Stored data:

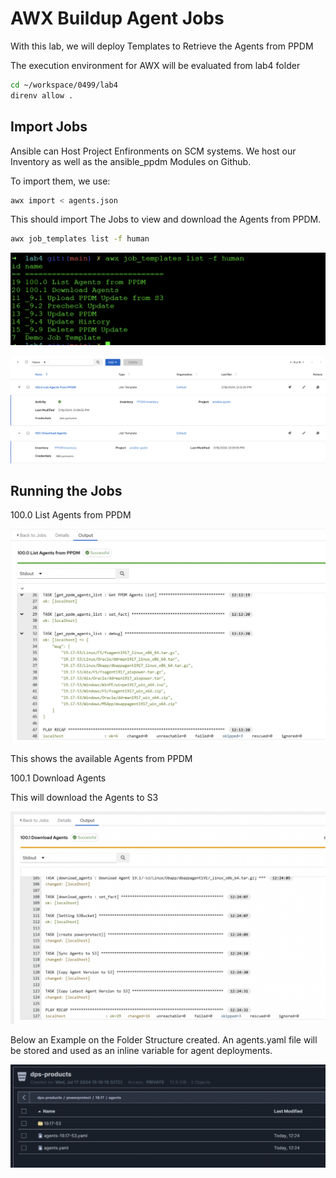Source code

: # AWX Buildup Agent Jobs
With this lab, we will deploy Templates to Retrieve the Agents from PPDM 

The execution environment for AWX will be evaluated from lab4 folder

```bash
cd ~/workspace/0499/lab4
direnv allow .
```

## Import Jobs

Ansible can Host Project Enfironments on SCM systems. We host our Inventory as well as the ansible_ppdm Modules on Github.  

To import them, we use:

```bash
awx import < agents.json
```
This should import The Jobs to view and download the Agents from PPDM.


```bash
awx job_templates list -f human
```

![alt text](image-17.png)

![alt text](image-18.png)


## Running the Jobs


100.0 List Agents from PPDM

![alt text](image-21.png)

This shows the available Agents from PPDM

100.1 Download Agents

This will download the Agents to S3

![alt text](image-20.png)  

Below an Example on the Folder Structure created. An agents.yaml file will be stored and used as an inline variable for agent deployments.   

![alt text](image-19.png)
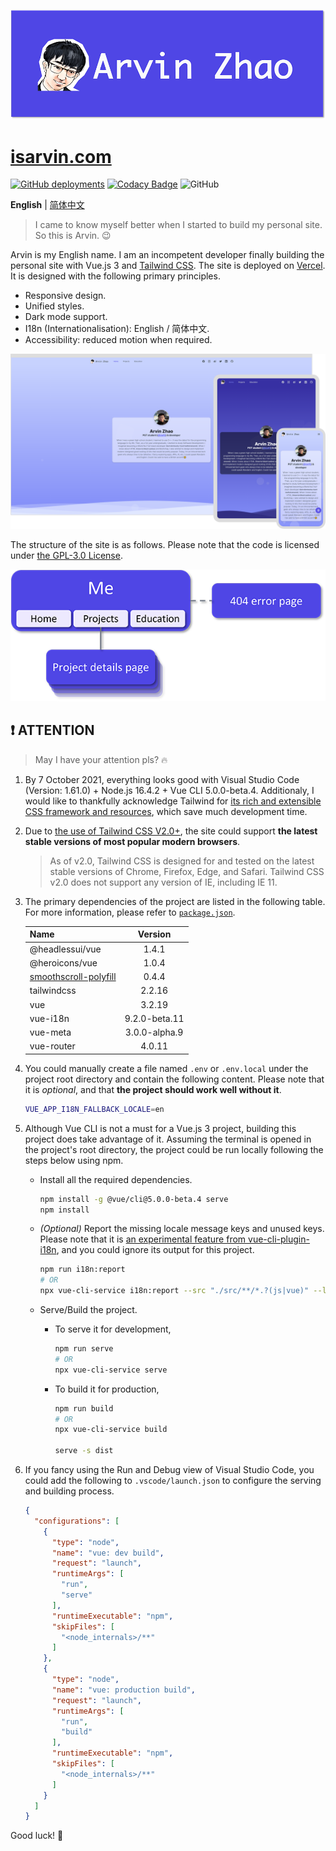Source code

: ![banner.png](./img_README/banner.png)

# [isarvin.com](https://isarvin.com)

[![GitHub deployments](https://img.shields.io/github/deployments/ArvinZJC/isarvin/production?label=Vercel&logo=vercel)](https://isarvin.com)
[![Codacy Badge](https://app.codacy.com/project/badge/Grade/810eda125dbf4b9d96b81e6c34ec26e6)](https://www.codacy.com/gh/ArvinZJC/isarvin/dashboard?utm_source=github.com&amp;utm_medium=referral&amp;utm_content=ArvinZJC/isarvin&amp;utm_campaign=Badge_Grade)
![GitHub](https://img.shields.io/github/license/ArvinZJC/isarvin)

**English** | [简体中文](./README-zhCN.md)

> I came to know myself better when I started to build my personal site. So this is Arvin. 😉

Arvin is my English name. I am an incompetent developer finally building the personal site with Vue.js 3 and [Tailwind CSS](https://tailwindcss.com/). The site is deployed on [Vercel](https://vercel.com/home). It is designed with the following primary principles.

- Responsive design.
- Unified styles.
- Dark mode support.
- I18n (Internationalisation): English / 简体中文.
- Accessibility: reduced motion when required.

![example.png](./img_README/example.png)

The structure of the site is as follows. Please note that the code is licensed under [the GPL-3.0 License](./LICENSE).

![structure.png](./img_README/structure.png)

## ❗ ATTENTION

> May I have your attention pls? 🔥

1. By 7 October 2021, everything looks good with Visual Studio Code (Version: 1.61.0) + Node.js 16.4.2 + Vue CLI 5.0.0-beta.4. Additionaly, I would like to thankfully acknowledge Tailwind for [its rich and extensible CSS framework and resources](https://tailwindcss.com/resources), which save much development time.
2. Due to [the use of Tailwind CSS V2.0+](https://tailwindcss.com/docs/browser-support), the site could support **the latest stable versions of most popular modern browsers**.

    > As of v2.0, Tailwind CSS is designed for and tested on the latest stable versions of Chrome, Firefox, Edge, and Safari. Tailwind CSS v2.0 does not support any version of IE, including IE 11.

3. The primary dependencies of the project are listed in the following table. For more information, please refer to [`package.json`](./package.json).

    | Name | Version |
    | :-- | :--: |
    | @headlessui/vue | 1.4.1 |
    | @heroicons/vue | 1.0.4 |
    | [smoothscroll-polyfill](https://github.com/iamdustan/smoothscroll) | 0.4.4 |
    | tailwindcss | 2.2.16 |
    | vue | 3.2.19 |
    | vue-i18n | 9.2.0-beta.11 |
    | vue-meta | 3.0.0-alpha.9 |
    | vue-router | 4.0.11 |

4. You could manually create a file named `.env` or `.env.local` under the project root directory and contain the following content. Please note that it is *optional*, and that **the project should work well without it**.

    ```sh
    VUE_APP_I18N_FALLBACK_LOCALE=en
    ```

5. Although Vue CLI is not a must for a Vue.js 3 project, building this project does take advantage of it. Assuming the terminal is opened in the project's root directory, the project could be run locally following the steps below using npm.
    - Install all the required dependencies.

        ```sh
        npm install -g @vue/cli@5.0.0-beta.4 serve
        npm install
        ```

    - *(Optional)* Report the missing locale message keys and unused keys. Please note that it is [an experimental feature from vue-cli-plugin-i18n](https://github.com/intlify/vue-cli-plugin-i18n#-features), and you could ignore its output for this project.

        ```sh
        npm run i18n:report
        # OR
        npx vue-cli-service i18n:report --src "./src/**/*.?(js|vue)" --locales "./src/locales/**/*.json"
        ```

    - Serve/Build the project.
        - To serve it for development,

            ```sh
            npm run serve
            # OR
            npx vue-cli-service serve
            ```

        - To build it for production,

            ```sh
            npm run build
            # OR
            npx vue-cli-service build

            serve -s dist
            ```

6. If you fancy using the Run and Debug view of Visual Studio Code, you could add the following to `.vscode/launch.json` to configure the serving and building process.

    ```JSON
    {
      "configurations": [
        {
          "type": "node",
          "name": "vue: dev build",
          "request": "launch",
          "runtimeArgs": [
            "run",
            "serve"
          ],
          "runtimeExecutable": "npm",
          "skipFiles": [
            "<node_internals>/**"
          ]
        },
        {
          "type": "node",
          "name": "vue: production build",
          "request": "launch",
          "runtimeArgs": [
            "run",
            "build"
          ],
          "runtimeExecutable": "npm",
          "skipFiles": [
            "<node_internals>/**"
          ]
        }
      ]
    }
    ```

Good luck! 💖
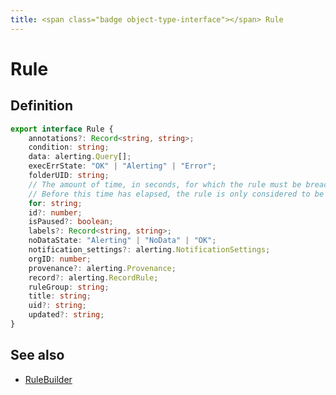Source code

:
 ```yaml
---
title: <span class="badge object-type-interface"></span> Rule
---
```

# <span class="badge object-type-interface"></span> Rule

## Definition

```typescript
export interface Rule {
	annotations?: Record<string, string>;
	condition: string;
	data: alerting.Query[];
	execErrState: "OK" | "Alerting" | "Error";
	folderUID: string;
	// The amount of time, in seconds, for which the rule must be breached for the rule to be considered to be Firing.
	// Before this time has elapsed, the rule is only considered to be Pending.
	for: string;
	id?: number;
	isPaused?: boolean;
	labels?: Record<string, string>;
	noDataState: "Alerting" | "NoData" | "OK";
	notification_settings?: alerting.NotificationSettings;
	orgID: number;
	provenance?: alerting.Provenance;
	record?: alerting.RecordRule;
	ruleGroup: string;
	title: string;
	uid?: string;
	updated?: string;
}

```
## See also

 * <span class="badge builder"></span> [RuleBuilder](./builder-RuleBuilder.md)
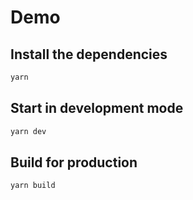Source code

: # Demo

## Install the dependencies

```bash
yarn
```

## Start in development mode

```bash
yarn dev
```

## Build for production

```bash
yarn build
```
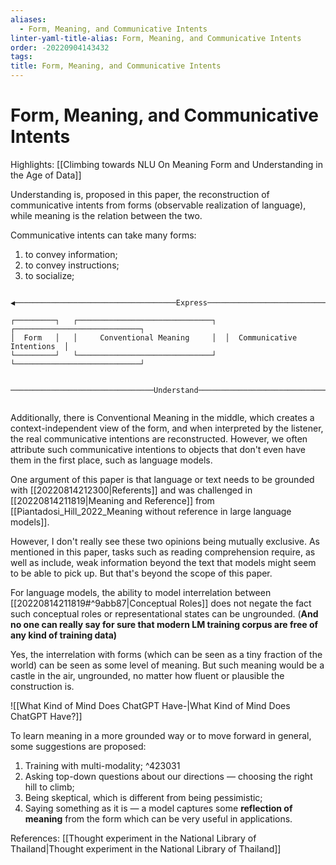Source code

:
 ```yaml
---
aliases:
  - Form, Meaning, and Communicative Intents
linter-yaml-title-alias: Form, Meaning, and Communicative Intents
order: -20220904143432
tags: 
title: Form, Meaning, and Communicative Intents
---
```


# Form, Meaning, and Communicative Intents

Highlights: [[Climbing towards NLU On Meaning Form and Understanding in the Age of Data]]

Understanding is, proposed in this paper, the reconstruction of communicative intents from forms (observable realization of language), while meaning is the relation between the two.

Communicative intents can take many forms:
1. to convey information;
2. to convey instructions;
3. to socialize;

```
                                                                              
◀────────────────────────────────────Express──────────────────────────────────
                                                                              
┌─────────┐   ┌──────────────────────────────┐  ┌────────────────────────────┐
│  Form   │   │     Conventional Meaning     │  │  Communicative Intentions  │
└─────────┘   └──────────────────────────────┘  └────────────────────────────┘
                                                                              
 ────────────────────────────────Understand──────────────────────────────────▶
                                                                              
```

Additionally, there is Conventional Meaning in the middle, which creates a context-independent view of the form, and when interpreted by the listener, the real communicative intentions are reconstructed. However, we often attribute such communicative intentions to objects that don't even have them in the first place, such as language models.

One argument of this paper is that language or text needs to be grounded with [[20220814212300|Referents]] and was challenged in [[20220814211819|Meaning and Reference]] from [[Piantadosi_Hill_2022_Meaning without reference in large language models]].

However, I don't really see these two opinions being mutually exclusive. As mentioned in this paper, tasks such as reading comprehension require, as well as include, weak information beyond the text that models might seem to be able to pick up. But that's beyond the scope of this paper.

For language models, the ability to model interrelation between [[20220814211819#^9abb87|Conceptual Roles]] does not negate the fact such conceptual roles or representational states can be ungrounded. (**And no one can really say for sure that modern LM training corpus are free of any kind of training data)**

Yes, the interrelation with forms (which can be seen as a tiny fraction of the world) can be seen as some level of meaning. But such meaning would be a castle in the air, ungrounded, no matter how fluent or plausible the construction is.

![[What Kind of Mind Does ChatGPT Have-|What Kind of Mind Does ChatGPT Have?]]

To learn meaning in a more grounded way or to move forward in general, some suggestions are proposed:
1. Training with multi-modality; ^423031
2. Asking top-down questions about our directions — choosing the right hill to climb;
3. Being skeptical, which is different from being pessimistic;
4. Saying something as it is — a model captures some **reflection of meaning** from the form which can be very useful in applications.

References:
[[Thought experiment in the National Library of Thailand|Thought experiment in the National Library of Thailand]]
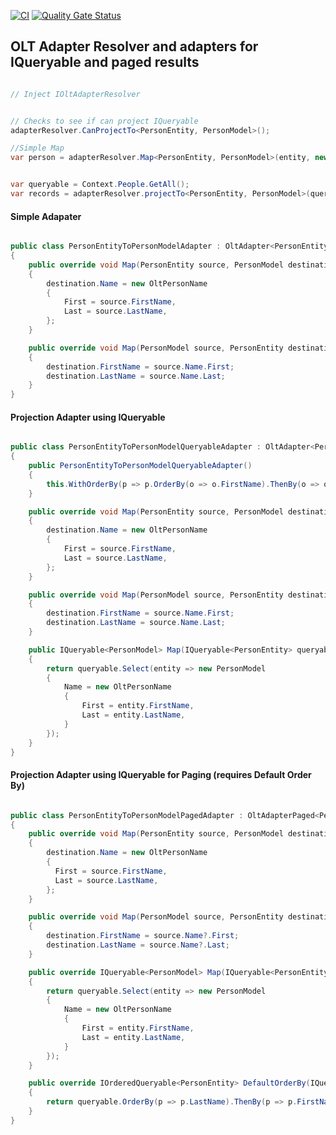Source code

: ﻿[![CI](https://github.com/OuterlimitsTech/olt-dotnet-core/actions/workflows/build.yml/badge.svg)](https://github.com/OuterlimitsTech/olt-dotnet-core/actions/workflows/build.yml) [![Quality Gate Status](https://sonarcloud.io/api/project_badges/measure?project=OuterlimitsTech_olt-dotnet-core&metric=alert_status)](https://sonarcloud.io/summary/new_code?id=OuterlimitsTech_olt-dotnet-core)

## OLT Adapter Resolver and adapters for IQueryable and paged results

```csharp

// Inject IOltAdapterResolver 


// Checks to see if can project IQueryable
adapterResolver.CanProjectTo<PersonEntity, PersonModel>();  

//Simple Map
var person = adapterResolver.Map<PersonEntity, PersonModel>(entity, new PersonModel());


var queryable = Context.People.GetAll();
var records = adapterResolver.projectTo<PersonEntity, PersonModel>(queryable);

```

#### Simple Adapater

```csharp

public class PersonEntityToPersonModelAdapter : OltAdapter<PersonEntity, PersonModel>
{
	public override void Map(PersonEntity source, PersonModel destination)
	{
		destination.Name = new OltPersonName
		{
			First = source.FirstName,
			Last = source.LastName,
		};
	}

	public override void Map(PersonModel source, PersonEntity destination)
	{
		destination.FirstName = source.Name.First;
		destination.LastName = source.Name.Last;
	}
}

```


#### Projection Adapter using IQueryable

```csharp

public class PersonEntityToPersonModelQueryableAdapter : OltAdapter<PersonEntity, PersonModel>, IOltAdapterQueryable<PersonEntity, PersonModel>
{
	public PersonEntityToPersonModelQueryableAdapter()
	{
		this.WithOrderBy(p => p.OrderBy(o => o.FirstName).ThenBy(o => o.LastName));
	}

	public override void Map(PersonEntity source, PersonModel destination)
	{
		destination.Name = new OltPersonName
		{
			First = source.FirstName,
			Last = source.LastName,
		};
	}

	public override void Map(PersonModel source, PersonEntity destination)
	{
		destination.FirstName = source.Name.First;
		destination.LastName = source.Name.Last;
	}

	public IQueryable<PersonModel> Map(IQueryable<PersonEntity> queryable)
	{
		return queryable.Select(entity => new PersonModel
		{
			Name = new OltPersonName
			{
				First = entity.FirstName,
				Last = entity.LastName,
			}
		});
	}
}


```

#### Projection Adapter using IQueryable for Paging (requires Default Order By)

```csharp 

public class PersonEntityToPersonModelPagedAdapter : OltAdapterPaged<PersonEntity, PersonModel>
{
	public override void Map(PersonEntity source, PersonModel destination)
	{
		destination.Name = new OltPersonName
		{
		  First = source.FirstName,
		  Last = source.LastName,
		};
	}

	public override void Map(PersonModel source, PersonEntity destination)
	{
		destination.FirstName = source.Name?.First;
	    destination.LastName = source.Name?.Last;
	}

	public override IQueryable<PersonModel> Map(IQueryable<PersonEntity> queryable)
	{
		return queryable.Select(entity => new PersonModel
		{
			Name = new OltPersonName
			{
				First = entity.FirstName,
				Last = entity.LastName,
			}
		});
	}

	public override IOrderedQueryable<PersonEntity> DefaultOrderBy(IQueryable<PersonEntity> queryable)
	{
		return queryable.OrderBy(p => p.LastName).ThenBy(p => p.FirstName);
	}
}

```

_PROBLEM TO WORK ON_:
Your response should be the lines of the entries above that include the string "more".

_EXERCISE OUTPUT_:
3. The primary dependencies of the project are listed in the following table. For more information, please refer to [`package.json`](./package.json).
To learn meaning in a more grounded way or to move forward in general, some suggestions are proposed:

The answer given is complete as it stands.